- [WORK TASK]
Which of the lines below hold "contained"? Please return each one.

___ EXTRACTED ENTRIES

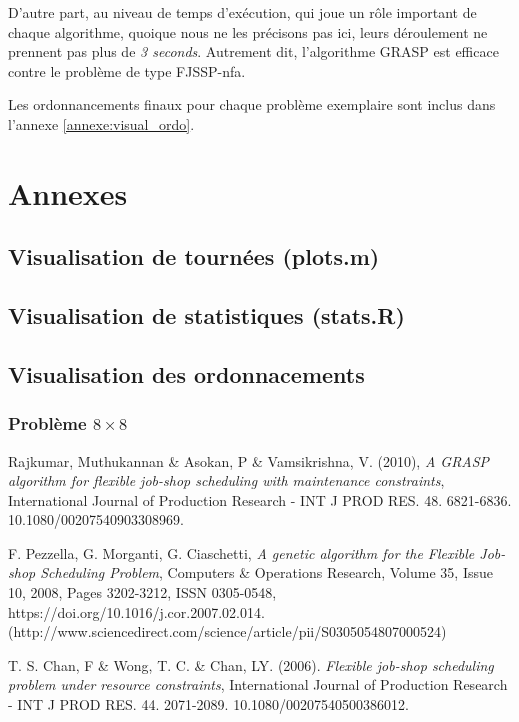 \documentclass[10pt,a4paper]{scrartcl}
\begin{document}
D'autre part, au niveau de temps d'exécution, qui joue un rôle important de chaque algorithme, quoique nous ne les précisons pas ici, leurs déroulement ne prennent pas plus de \emph{3 seconds}. Autrement dit, l'algorithme GRASP est efficace contre le problème de type FJSSP-nfa.

Les ordonnancements finaux pour chaque problème exemplaire sont inclus dans l'annexe \eqref{annexe:visual_ordo}.

\section{Annexes}

\subsection{Visualisation de tournées (plots.m)}

%

\subsection{Visualisation de statistiques (stats.R)}
%

\subsection{Visualisation des ordonnacements}
\subsubsection{Problème $8 \times 8$}

\label{annexe:visual_ordo}
\begin{thebibliography}{1}
   Rajkumar, Muthukannan \& Asokan, P \& Vamsikrishna, V. (2010),
   \emph{A GRASP algorithm for flexible job-shop scheduling with maintenance constraints},
    International Journal of Production Research - INT J PROD RES. 48. 6821-6836. 10.1080/00207540903308969. 

	F. Pezzella, G. Morganti, G. Ciaschetti,
	\emph{A genetic algorithm for the Flexible Job-shop Scheduling Problem},
	Computers \& Operations Research,
	Volume 35, Issue 10,
	2008,
	Pages 3202-3212,
	ISSN 0305-0548,
	https://doi.org/10.1016/j.cor.2007.02.014.
	(http://www.sciencedirect.com/science/article/pii/S0305054807000524)
	
	T. S. Chan, F \& Wong, T. C. \& Chan, LY. (2006). 
	\emph{Flexible job-shop scheduling problem under resource constraints}, 
	International Journal of Production Research - INT J PROD RES. 44. 2071-2089. 10.1080/00207540500386012. 
\end{thebibliography}
\end{document}

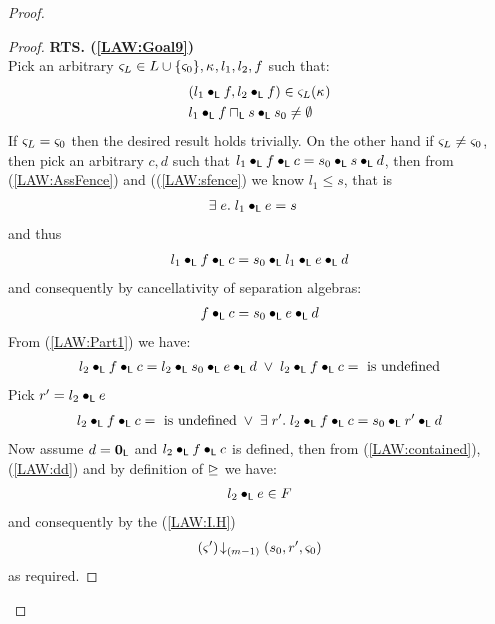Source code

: \begin{lemma}[]
\begin{proof}
\begin{proof}
\noindent\textbf{RTS. (\ref{LAW:Goal9})}\\
Pick an arbitrary $\varsigma_{L} \in L \cup \{\varsigma_{0}\}, \kappa_{}, l_1, l_2, f$ such that:
%
\begin{align}
	& (l_1 \bullet_{\textsf{L}} f, l_2 \bullet_{\textsf{L}} f) \in \varsigma_{L}(\kappa_{}) \label{LAW:Ass16}\\
	& l_1 \bullet_{\textsf{L}} f \sqcap_{\textsf{L}} s \bullet_{\textsf{L}} s_0 \not= \emptyset \label{LAW:Ass17}\\
\end{align}
%
If $\varsigma_{L} = \varsigma_{0}$ then the desired result holds trivially. On the other hand if $\varsigma_{L} \not= \varsigma_{0}$, then pick an arbitrary $c, d$ such that $l_1 \bullet_{\textsf{L}} f \bullet_{\textsf{L}} c = s_0 \bullet_{\textsf{L}} s \bullet_{\textsf{L}} d$, then from (\ref{LAW:AssFence}) and ((\ref{LAW:sfence}) we know $l_1 \leq s$, that is 
%
\begin{align}
	& \exists\; e.\; l_1 \bullet_{\textsf{L}} e = s \label{LAW:contained}
\end{align}
%
and thus
%
\begin{align}
	l_1 \bullet_{\textsf{L}} f \bullet_{\textsf{L}} c = s_0 \bullet_{\textsf{L}} l_1 \bullet_{\textsf{L}} e \bullet_{\textsf{L}} d \nonumber
\end{align}
%
and consequently by cancellativity of separation algebras:
%
\begin{align}
	f \bullet_{\textsf{L}} c = s_0 \bullet_{\textsf{L}} e \bullet_{\textsf{L}} d \label{LAW:Part1}
\end{align}
%
From (\ref{LAW:Part1}) we have:
%
\begin{align}
	l_2 \bullet_{\textsf{L}} f \bullet_{\textsf{L}} c = l_2 \bullet_{\textsf{L}} s_0 \bullet_{\textsf{L}} e \bullet_{\textsf{L}} d \;\lor\; l_2 \bullet_{\textsf{L}} f \bullet_{\textsf{L}} c = \text{ is undefined} \nonumber
\end{align}
%
Pick $r' = l_2 \bullet_{\textsf{L}} e$
%
\begin{align}
	l_2 \bullet_{\textsf{L}} f \bullet_{\textsf{L}} c = \text{ is undefined} \;\lor\; \exists\; r'.\; l_2 \bullet_{\textsf{L}} f \bullet_{\textsf{L}} c = s_0 \bullet_{\textsf{L}} r' \bullet_{\textsf{L}} d \label{LAW:Part2}
\end{align}
%
Now assume $d = \mathbf{0}_{\textsf{L}}$ and $l_2 \bullet_{\textsf{L}} f \bullet_{\textsf{L}} c$ is defined, then from (\ref{LAW:contained}), (\ref{LAW:dd}) and by definition of $\unrhd$ we have:
%
\begin{align}
	l_2 \bullet_{\textsf{L}} e \in F \label{LAW:fenced}
\end{align}
%
and consequently by the (\ref{LAW:I.H})
%
\begin{align}
	\left(\varsigma_{}'\right) \!\downarrow_{(m-1)} \left(s_0, r', \varsigma_{0}\right)
\end{align}
as required.
\renewcommand{\qed}{}
\end{proof}


\end{proof}
\end{lemma}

______

- [TASK RESULT]
	& \exists\; e.\; l_1 \bullet_{\textsf{L}} e = s \label{LAW:contained}
Now assume $d = \mathbf{0}_{\textsf{L}}$ and $l_2 \bullet_{\textsf{L}} f \bullet_{\textsf{L}} c$ is defined, then from (\ref{LAW:contained}), (\ref{LAW:dd}) and by definition of $\unrhd$ we have:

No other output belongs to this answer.